Top of Data to examine

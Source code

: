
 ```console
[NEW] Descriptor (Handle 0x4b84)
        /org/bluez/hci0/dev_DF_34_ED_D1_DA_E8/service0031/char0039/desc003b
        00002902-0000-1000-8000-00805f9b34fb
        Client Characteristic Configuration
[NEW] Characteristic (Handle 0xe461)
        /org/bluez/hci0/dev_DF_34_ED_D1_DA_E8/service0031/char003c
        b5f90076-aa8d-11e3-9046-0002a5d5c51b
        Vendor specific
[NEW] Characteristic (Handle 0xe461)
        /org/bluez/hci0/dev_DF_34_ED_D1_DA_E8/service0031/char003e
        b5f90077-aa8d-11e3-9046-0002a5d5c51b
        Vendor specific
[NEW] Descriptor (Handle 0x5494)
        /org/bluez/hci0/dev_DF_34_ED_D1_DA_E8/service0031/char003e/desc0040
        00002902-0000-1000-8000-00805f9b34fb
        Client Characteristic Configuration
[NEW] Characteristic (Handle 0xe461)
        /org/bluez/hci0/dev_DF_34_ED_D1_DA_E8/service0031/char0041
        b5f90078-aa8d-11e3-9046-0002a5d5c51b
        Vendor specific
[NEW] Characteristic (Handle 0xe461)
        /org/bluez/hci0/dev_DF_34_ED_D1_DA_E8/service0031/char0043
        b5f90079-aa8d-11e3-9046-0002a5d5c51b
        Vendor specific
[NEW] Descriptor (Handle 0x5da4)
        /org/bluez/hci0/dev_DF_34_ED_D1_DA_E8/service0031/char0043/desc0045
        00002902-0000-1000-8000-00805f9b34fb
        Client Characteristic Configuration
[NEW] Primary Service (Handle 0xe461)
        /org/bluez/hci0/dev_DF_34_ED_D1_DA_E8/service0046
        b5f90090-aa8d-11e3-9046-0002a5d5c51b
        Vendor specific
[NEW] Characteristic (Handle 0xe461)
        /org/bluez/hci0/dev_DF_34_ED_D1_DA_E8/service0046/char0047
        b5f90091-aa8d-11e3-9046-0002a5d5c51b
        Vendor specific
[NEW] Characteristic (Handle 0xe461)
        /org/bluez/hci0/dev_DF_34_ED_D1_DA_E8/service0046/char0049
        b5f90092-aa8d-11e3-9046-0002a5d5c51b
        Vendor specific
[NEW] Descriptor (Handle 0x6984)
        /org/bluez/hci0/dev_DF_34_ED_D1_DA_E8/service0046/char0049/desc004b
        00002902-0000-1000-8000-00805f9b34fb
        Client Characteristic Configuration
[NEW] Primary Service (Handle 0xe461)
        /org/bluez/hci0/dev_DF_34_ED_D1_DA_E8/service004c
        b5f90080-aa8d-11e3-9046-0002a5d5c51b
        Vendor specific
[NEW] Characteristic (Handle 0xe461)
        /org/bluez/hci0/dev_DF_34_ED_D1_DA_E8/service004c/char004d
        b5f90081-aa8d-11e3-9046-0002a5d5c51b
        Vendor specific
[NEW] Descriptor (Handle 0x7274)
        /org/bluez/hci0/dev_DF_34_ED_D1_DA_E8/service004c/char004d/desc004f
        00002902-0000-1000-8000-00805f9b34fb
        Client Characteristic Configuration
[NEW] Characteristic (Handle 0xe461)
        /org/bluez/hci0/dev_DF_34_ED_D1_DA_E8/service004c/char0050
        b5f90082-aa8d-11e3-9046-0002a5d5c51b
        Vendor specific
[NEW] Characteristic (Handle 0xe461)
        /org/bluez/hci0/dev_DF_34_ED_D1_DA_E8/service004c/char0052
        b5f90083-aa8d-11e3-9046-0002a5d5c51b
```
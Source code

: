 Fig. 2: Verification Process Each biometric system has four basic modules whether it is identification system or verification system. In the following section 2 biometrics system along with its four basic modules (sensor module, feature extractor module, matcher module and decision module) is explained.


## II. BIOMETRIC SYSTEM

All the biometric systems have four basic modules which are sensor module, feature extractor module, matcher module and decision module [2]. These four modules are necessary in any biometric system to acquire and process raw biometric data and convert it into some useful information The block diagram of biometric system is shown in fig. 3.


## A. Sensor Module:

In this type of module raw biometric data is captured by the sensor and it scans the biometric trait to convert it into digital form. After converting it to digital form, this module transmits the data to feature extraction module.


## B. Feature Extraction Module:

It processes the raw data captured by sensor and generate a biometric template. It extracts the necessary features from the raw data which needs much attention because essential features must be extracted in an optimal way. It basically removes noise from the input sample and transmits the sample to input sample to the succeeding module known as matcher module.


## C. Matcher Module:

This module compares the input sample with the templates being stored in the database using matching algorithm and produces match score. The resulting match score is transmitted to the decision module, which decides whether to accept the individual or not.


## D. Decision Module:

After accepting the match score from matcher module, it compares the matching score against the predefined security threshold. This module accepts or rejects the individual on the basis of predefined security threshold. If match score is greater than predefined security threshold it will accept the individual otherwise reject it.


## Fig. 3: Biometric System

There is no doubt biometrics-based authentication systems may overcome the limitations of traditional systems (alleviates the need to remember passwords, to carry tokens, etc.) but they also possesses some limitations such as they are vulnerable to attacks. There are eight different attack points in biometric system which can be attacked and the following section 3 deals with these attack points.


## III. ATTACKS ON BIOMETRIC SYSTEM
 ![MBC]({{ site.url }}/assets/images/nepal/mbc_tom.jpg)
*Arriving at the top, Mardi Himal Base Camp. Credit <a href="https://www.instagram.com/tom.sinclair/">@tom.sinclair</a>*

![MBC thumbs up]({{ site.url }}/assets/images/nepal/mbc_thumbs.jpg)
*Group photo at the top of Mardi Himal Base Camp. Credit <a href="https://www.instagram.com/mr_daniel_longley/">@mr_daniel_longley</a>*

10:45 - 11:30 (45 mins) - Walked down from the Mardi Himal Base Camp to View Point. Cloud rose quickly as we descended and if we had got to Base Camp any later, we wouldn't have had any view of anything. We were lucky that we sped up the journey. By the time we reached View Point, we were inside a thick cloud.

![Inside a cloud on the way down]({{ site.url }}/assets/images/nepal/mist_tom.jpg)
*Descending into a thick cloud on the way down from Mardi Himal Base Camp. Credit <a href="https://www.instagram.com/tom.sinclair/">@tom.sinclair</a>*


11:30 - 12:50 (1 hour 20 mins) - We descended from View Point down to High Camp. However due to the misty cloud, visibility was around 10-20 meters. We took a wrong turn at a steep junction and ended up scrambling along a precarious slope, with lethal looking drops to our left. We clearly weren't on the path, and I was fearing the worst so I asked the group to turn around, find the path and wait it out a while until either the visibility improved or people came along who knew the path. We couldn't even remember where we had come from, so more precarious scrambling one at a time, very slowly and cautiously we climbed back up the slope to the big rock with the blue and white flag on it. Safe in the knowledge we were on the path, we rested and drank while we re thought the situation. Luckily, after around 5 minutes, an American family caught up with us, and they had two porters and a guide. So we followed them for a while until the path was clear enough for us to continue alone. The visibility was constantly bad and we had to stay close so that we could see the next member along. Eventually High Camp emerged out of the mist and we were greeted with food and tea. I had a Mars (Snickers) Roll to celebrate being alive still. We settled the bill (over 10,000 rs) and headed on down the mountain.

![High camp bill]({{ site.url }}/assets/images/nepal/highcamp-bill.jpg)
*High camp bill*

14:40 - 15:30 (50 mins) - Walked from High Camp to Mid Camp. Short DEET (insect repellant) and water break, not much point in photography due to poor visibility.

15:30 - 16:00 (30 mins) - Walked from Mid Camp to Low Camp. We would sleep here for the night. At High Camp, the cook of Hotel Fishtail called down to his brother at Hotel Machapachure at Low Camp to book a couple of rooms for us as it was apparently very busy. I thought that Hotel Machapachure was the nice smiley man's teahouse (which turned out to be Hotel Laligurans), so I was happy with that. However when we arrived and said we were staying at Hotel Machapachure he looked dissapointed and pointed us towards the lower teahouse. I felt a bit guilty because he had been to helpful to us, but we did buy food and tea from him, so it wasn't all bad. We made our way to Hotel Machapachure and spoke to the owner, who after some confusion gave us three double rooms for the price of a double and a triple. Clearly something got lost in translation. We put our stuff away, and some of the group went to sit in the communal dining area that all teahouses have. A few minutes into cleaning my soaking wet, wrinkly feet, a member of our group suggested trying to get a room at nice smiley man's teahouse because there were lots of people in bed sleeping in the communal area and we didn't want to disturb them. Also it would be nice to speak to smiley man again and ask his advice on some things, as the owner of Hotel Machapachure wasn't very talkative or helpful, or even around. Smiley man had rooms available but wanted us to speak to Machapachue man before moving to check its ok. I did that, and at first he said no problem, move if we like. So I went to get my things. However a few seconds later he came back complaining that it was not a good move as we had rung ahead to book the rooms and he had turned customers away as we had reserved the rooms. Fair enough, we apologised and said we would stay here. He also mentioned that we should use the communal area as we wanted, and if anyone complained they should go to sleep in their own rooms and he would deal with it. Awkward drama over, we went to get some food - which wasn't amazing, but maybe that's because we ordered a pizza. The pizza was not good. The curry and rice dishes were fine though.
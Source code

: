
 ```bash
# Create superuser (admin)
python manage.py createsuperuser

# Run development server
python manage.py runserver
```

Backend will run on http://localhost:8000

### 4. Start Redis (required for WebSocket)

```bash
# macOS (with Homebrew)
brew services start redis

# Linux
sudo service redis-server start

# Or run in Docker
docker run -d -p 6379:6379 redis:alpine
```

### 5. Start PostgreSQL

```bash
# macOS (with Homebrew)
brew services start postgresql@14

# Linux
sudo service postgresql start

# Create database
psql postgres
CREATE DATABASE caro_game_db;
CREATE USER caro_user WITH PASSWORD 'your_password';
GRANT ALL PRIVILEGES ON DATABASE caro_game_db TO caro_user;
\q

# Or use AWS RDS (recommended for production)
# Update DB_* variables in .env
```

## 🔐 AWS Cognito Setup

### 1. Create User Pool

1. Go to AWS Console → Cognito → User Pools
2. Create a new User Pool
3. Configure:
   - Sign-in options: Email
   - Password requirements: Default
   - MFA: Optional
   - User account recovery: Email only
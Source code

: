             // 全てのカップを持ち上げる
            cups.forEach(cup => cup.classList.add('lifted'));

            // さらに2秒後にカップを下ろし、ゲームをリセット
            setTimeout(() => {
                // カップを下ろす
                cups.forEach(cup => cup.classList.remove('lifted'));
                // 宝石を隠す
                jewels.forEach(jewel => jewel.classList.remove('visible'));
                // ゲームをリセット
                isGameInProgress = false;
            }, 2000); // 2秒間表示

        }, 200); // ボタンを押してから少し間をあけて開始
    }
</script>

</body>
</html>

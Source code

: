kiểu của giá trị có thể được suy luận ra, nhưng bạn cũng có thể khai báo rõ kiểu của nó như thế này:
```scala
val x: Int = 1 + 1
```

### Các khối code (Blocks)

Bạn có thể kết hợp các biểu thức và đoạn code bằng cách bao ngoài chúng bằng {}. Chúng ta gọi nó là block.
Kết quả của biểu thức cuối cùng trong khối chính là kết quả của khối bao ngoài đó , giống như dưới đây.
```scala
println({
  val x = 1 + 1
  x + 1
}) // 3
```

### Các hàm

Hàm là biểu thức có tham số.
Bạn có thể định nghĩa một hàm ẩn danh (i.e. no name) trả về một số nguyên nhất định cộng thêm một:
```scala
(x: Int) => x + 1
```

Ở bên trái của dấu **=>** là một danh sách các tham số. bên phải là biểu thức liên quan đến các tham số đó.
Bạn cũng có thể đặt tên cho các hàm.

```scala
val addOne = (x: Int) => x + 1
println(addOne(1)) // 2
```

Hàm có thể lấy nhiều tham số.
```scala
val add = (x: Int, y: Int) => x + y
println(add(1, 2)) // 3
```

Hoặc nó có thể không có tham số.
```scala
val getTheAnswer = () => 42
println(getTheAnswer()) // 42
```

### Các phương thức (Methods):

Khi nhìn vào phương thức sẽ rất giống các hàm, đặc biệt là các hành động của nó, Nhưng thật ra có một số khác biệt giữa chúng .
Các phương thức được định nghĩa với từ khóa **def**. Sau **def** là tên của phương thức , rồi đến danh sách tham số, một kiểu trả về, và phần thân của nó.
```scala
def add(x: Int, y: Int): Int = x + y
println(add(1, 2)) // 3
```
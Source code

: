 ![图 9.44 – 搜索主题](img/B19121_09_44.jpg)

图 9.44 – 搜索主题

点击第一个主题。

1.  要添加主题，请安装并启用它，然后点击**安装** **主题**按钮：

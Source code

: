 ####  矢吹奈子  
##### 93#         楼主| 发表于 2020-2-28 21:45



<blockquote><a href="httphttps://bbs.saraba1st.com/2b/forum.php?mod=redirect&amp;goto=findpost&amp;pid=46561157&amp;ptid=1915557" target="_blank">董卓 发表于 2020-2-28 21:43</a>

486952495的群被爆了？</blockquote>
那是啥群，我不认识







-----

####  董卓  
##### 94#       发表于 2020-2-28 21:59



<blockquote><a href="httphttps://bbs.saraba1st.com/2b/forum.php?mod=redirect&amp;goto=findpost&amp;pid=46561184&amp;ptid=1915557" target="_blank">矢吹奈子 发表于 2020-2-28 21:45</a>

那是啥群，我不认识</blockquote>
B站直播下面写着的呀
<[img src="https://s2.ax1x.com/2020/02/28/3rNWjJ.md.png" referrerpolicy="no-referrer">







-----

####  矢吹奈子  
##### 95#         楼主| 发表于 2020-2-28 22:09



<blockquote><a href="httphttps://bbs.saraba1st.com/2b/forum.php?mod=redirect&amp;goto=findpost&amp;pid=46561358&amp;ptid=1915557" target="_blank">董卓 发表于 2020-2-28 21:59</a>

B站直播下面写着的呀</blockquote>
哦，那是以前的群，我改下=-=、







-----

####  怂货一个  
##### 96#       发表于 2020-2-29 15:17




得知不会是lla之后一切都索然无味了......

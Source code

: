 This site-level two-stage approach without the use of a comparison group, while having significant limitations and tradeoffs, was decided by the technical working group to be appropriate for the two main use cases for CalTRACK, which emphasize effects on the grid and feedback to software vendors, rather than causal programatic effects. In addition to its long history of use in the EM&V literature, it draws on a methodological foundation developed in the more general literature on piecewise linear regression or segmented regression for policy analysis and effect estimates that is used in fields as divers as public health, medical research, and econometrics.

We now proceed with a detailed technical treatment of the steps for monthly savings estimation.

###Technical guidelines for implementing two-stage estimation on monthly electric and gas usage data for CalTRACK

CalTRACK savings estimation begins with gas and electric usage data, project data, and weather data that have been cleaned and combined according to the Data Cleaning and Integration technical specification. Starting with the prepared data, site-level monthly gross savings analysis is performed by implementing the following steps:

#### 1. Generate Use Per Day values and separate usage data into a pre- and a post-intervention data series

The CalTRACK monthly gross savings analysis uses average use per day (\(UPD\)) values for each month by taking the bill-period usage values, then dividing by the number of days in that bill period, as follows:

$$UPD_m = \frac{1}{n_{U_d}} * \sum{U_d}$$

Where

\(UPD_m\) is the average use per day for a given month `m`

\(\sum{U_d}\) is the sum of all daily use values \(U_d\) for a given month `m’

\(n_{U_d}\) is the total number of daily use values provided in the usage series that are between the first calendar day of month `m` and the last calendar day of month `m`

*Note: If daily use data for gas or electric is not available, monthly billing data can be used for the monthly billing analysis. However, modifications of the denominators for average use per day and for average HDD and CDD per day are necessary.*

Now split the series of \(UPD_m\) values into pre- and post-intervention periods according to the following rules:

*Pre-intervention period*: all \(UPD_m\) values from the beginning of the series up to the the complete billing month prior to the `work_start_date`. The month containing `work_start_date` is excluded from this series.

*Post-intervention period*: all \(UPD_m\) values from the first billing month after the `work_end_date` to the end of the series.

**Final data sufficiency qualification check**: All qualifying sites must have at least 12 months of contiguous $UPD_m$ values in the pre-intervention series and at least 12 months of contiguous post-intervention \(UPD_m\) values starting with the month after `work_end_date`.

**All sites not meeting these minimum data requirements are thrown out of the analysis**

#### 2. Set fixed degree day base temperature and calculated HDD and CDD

Bottom of Data to examine

Your task is to copy every line in the entries that holds the string "daily".

\(\sum{U_d}\) is the sum of all daily use values \(U_d\) for a given month `m’
\(n_{U_d}\) is the total number of daily use values provided in the usage series that are between the first calendar day of month `m` and the last calendar day of month `m`
*Note: If daily use data for gas or electric is not available, monthly billing data can be used for the monthly billing analysis. However, modifications of the denominators for average use per day and for average HDD and CDD per day are necessary.*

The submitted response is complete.